Task statement =
Determine how many lines of the entries contain "file". Reply with that number alone.
───── Dataset entries ─────
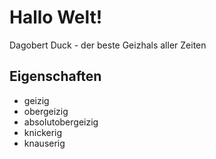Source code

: # Hallo Welt!
Dagobert Duck - der beste Geizhals aller Zeiten
## Eigenschaften
* geizig
* obergeizig
* absolutobergeizig
* knickerig
* knauserig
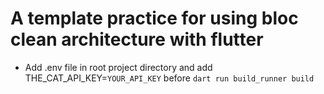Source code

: # A template practice for using bloc clean architecture with flutter

- Add .env file in root project directory and add THE_CAT_API_KEY=`YOUR_API_KEY` before `dart run build_runner build`
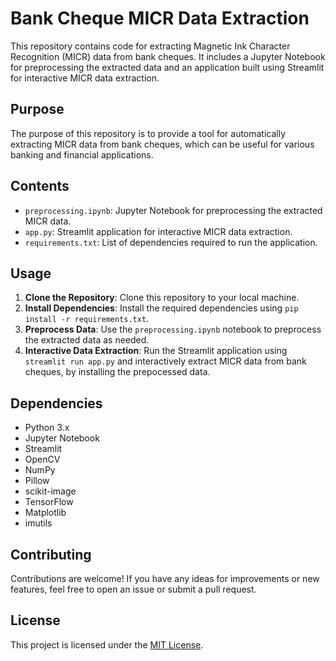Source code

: # Bank Cheque MICR Data Extraction

This repository contains code for extracting Magnetic Ink Character Recognition (MICR) data from bank cheques. It includes a Jupyter Notebook for preprocessing the extracted data and an application built using Streamlit for interactive MICR data extraction.

## Purpose

The purpose of this repository is to provide a tool for automatically extracting MICR data from bank cheques, which can be useful for various banking and financial applications.

## Contents

- `preprocessing.ipynb`: Jupyter Notebook for preprocessing the extracted MICR data.
- `app.py`: Streamlit application for interactive MICR data extraction.
- `requirements.txt`: List of dependencies required to run the application.

## Usage

1. **Clone the Repository**: Clone this repository to your local machine.
2. **Install Dependencies**: Install the required dependencies using `pip install -r requirements.txt`.
4. **Preprocess Data**: Use the `preprocessing.ipynb` notebook to preprocess the extracted data as needed.
5. **Interactive Data Extraction**: Run the Streamlit application using `streamlit run app.py` and interactively extract MICR data from bank cheques, by installing the prepocessed data.

## Dependencies

- Python 3.x
- Jupyter Notebook
- Streamlit
- OpenCV
- NumPy
- Pillow
- scikit-image
- TensorFlow
- Matplotlib
- imutils

## Contributing

Contributions are welcome! If you have any ideas for improvements or new features, feel free to open an issue or submit a pull request.

## License

This project is licensed under the [MIT License](LICENSE).
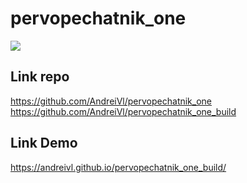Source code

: # pervopechatnik_one

![](https://andreivl.github.io/Test-spa/images/Site-Spa.jpg)

## Link repo
https://github.com/AndreiVl/pervopechatnik_one
https://github.com/AndreiVl/pervopechatnik_one_build

## Link Demo
https://andreivl.github.io/pervopechatnik_one_build/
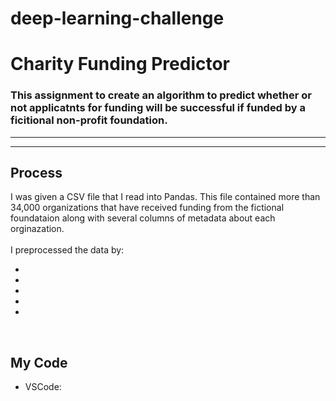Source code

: # deep-learning-challenge 
# Charity Funding Predictor

### This assignment to create an algorithm to predict whether or not applicatnts for funding will be successful if funded by a ficitional non-profit foundation.
----------------------------
----------------------------

## Process
I was given a CSV file that I read into Pandas. This file contained more than 34,000 organizations that have received funding from the fictional foundataion along with several columns of metadata about each orginazation.
<br>
<br>
I preprocessed the data by:
    <ul><li> 
    <li> 
    <li> 
    <li> 
    <li> </ul>
<br>


## My Code
* VSCode: 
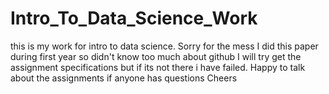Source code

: # Intro_To_Data_Science_Work
this is my work for intro to data science. Sorry for the mess
I did this paper during first year so didn't know too much about github
I will try get the assignment specifications but if its not there i have failed. Happy to talk about the assignments if anyone has questions
Cheers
─────
Solution =
2